Step 3a: Is it even possible for you to physically get to a place that will treat you? Do you have a car? Do you live in an urban area? If you live in a rural area the nearest clinic is likely to be inaccessible by public transportation. Do you have a friend to give you a ride? Is your car running (if you own one)? If not, are you up for the minimum 3-5 mile walk to that rural clinic, while you run a 100+ degree temperature? If you live in a city, how many buses do you need to take to reach the nearest clinic that will accept uninsured walk-ins? Not all of them do.
Step 4: Getting to a clinic will take at least half a work day. Can you wait until your next day off?

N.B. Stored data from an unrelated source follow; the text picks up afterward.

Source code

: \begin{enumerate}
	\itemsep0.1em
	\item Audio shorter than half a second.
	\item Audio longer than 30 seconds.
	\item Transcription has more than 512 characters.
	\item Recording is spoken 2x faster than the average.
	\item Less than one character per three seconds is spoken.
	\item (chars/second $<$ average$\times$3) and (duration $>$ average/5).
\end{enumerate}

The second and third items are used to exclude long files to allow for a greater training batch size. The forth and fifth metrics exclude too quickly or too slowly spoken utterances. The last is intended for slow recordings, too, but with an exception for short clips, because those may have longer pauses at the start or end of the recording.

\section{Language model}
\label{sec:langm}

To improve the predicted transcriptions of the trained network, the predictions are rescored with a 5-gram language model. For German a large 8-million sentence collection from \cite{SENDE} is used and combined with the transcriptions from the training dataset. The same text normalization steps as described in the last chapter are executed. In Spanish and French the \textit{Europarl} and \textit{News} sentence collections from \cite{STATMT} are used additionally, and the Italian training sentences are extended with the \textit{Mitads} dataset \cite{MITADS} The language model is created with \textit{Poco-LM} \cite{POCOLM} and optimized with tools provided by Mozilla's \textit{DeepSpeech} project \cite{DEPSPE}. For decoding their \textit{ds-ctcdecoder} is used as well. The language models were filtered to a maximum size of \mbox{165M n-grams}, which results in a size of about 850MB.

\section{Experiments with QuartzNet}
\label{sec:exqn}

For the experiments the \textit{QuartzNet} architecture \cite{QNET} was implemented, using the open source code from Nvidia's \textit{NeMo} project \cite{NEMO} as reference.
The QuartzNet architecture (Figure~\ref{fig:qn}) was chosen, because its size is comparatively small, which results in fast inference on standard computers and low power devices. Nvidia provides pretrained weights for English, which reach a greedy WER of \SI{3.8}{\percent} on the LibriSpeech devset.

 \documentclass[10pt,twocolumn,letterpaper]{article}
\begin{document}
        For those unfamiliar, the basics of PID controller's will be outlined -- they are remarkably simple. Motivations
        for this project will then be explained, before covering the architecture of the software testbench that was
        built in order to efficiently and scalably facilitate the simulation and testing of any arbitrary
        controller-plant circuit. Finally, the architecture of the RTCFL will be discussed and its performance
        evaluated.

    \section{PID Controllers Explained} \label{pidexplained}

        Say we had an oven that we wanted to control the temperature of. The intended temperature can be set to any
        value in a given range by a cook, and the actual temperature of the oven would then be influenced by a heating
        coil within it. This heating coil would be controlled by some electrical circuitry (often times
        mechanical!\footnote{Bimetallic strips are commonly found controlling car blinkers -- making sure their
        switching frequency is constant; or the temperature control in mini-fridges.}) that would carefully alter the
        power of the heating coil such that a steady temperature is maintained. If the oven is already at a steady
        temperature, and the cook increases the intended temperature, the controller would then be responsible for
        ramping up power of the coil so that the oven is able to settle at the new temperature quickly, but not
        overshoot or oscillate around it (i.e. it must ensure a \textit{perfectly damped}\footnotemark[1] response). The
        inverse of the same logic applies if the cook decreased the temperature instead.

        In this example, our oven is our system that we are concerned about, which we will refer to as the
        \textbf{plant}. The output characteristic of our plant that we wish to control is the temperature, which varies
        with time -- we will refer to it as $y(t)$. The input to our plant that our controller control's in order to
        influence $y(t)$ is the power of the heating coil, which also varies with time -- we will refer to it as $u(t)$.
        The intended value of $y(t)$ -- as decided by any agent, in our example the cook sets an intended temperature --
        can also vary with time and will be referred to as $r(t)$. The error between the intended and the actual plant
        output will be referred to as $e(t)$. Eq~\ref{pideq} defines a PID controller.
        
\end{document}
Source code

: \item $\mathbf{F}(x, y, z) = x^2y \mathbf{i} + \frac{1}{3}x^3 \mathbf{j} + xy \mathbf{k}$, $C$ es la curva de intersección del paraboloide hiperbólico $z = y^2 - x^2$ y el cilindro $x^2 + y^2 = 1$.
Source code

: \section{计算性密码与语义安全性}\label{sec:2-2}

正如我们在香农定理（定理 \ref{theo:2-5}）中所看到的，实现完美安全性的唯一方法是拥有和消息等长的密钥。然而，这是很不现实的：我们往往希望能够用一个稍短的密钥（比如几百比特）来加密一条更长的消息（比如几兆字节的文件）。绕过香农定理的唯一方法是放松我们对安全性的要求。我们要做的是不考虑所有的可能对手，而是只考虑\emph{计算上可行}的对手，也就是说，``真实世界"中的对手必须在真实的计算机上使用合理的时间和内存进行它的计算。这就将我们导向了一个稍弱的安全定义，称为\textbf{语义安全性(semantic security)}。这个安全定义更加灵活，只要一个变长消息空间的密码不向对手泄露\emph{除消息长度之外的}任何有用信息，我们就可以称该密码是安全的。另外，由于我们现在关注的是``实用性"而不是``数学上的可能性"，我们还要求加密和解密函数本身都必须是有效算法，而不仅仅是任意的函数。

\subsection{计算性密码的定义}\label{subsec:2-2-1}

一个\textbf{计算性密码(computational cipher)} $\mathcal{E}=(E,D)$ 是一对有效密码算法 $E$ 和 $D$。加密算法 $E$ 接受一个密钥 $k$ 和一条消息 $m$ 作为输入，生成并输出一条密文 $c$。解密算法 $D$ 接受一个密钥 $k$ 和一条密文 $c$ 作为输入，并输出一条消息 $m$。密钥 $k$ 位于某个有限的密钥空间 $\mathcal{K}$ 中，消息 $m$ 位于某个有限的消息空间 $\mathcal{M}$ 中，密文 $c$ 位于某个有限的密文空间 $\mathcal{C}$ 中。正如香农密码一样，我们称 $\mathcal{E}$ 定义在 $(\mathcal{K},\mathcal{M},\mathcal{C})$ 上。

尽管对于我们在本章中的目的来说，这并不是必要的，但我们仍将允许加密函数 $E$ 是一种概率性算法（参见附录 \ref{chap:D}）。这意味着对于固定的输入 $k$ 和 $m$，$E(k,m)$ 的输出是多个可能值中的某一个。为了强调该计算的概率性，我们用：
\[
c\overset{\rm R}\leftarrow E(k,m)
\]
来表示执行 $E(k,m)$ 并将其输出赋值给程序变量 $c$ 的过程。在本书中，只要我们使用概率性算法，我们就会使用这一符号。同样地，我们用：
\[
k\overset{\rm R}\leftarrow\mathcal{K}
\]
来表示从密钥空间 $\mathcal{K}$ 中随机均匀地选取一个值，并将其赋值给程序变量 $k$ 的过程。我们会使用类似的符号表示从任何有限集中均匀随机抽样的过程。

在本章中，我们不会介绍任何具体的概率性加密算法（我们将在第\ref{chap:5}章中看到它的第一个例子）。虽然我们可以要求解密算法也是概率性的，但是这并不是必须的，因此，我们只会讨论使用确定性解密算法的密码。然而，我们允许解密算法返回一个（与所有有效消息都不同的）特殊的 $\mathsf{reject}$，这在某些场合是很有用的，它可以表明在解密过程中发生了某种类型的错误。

If not, add another half day to day in lost wages - a minimum of another $50.
Step 5: You decide you're sick enough that it's worth the additional lost wages. You have called in a favor/ found $50 in cab fare / mapped out the 3 buses required to get you to a clinic! Congratulations. Your budget is already short $200 in lost wages and $50 in round trip cab fare, plus another $50 in lost wages for time to get to the clinic. Now you have to accept that it will cost you a minimum of $100 - 150 just to enter the clinic and be seen by a licensed nurse or a doctor. (I have used Urgent Care a number of times in different states - that's a realistic amount. Same for if you have non co-pay health insurance - just walking in to the doctor's office will cost you about $150+ in most areas.)
Step 6: You receive a diagnosis. Any test they may need to give you beyond blood pressure and looking in your ears with a light adds $30-50 to your total. You need two tests, but they cut you a deal. You only need to pay a sliding scale. Add $45.

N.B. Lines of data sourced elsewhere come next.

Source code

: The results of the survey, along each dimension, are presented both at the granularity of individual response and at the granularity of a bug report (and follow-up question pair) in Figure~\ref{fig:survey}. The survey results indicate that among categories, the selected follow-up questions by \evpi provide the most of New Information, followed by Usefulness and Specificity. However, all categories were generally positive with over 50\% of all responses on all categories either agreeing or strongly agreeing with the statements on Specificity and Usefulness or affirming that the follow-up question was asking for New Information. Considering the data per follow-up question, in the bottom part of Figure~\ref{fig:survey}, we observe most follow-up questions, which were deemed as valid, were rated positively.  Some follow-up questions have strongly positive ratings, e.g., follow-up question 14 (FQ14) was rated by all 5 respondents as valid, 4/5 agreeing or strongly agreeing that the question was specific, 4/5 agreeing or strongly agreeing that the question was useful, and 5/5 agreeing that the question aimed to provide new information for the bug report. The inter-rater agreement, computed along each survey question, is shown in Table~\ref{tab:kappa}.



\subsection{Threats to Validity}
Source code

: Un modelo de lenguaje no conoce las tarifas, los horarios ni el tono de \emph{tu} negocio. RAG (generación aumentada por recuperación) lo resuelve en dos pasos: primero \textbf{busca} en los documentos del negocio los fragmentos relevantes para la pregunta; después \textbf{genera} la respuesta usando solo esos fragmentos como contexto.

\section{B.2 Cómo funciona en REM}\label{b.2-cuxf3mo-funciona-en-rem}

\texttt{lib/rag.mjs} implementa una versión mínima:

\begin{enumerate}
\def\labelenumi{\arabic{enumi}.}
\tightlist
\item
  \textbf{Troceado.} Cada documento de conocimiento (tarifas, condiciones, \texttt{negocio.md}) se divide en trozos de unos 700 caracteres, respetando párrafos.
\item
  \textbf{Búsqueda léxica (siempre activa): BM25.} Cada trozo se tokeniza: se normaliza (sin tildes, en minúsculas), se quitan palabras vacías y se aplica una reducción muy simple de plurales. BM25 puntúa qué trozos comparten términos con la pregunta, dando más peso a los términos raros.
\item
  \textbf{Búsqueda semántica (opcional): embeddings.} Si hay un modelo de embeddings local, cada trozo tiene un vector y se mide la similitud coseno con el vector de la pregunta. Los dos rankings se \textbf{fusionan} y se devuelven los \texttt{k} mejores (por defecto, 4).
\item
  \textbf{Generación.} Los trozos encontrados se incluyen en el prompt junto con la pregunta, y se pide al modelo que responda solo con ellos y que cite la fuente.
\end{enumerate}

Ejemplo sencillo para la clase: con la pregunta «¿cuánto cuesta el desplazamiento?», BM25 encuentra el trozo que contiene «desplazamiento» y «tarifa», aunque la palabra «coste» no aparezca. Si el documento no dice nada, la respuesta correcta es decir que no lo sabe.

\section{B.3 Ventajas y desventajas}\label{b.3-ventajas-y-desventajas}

Step 7A: You have a viral infection! The $45 and the $50 cab fare and the extra $50 in lost wages were all wasted money on top of the $200-$300 you were already out. Enjoy the new $295-$400 hole in your budget, go home, and have some more soup.
Step 7B: You have something treatable! That $45 in tests, $50 in cab fare, and $50 in lost wages weren't wasted! Add $80 more for a drug of some kind. If it's exotic antibiotics or anything else more complicated than a basic antifungal/antibiotic/antihistamine, add $200 or more.
Go home, take the drugs, hope you don't have any side effects, and enjoy the new $375-$600 hole in your budget. Hope you don't have to take a separate cab ride to fill your prescription.
And the next time some well-meaning, full-time employed, sick-day receiving, subsidized-health-insurance carrying person tells you that a) you should just stay home when you're sick until you're fully better and b) single-payer health care will ruin this country, try to resist the urge to sneeze your infectious, unmedicated sneeze into their latte.
[edited for days of week - waitressing big nights are Friday and Saturday, not Saturday and Sunday, and I know that.]